North of Lucca, Bagni di Lucca (150m/495ft; pop. 9,000), comprises a number of separate villages, known as early as the 10th century as the "Baths of Corsena", with springs containing salt and sulfur (37-54 °C/99-129 °F: season May-September). The principal village is Villa, once a residence of the dukes of Lucca, with its own thermal spring. The village of Bagni Caldi is the most important spa, with a warm spring, the "Doccione" (54 °C/129 °F), in a cave.

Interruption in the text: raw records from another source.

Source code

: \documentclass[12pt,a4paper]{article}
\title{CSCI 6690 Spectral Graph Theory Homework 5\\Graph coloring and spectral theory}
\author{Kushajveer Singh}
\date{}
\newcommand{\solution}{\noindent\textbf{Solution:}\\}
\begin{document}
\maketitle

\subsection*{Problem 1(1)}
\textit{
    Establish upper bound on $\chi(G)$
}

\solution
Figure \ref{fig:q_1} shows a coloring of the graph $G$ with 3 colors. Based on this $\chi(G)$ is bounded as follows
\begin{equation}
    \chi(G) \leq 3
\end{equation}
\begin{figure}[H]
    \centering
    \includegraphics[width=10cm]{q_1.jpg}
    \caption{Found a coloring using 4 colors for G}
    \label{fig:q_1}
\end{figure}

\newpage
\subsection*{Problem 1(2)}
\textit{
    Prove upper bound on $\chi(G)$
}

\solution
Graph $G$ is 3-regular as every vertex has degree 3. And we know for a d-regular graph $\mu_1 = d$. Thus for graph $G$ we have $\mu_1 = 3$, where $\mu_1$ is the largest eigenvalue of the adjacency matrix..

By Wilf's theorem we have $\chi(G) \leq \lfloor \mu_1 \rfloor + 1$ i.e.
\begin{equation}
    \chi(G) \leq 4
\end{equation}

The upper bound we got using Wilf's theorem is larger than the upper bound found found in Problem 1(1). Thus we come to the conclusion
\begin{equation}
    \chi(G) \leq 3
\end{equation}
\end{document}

The little River Lima flows through the town before joining the Serchio a short distance to the west. Already well-known in the High Middle Ages, during the Belle Epoche the hot springs became popular with Europe's aristocracy. They also attracted several famous writers, among them Heinrich Heine whose visit in 1829 is recorded in an entertaining account of his travels "Die Bäder von Lucca" (The Lucca Baths). The elegant charm of this once fashionable and internationally famous spa town has long since faded without as yet being entirely lost. There are waterfalls near by where it is possible to bathe. The principal thermal baths are in the part of the town known as Bagni Caldi. Alternatively you can walk through thick chestnut woods to the hot springs themselves.
Medicinal properties
Of the several hot springs which surface here - with temperatures ranging from 38°C/100°F to 54°C/129°F - the Doccione, Bagno San Giovanni, Bernabio and Bagni alla Valla are used for therapeutic purposes.

Forte dei Marmi

Situation
The fashionable seaside resort of Forte dei Marmi lies on the Ligurian Sea at the northern end of the Tuscan coast. Above the town rise the Versilia hills.
The town
Forte dei Marmi owes its name (Fort of Marble) to the marble-quarries in the Apuan Alps (Carrara) and within the town itself and to the fort which was built here by Grand Duke Leopold I in 1788. The coast road (Viale Itálico; in the broader central section Viale della Repúbblica) runs past the town's long sandy beach. The landing-stage, 300m/330yd long, from which the marble was once shipped is now used by the boats sailing to the islands of the Arcipélago Toscano (Tuscan Archipelago). The long beach of fine sand and the shallow water which extends far out to sea make Forte dei Marmi particularly suitable for families.
Piazza del Mercato is the local flea market that is held every Wednesday morning.